For each step in the pattern there are written instructions and a chart where you can find the number that corresponds to your size and gauge. Just follow along and you'll have a simple Stockinette item without having to worry about the math.
For each chapter there are tips to make knitting easier or to alter the pattern. There are also "personal touches" in some of the chapters such as different options for edgings for hats and vests or sweaters.
At the back of the book there's also an "expanding your options" section, which talks about adding stitch or color patterns and adjusting for gauge such as if you get a half stitch as mentioned above.
There's nothing fancy about these patterns, but that's the point. They are a complete blank slate for learning or for adding your own touches without having to think much about the technical details.

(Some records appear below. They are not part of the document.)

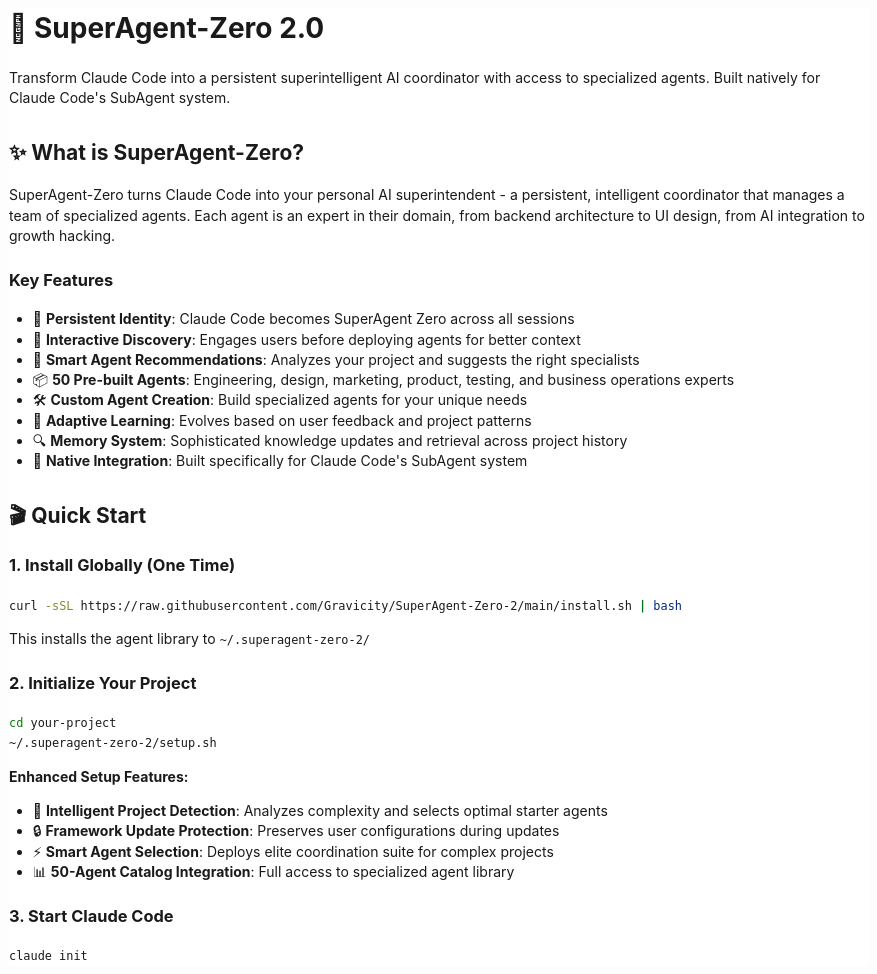 # 🧠 SuperAgent-Zero 2.0

Transform Claude Code into a persistent superintelligent AI coordinator with access to specialized agents. Built natively for Claude Code's SubAgent system.

## ✨ What is SuperAgent-Zero?

SuperAgent-Zero turns Claude Code into your personal AI superintendent - a persistent, intelligent coordinator that manages a team of specialized agents. Each agent is an expert in their domain, from backend architecture to UI design, from AI integration to growth hacking.

### Key Features

- 🤖 **Persistent Identity**: Claude Code becomes SuperAgent Zero across all sessions
- 🧠 **Interactive Discovery**: Engages users before deploying agents for better context
- 🎯 **Smart Agent Recommendations**: Analyzes your project and suggests the right specialists
- 📦 **50 Pre-built Agents**: Engineering, design, marketing, product, testing, and business operations experts
- 🛠️ **Custom Agent Creation**: Build specialized agents for your unique needs
- 🧬 **Adaptive Learning**: Evolves based on user feedback and project patterns
- 🔍 **Memory System**: Sophisticated knowledge updates and retrieval across project history
- 🚀 **Native Integration**: Built specifically for Claude Code's SubAgent system

## 🎬 Quick Start

### 1. Install Globally (One Time)

```bash
curl -sSL https://raw.githubusercontent.com/Gravicity/SuperAgent-Zero-2/main/install.sh | bash
```

This installs the agent library to `~/.superagent-zero-2/`

### 2. Initialize Your Project

```bash
cd your-project
~/.superagent-zero-2/setup.sh
```

**Enhanced Setup Features:**
- 🧠 **Intelligent Project Detection**: Analyzes complexity and selects optimal starter agents
- 🔒 **Framework Update Protection**: Preserves user configurations during updates
- ⚡ **Smart Agent Selection**: Deploys elite coordination suite for complex projects
- 📊 **50-Agent Catalog Integration**: Full access to specialized agent library

### 3. Start Claude Code

```bash
claude init
```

The Knitter's Handy Book of Patterns is an essential guide for both new and more experienced knitters. I use it often when I'm designing to remind me of things like how many stitches are needed for the thumb on a mitten or how many stitches to work at the beginning of a heel turn on a sock. Using this math doesn't take away from my enjoyment of the knitting or the mineness of the design, it just means I didn't have to guess or remember what I did last time.
So even if you never knit one of the plain vanilla patterns, you'll probably still find uses for this reference. And if you're relatively new to knitting and afraid to try things like a sweater or a pair of gloves, these straightforward patterns will build your confidence so you can move on to the fancy stuff quickly.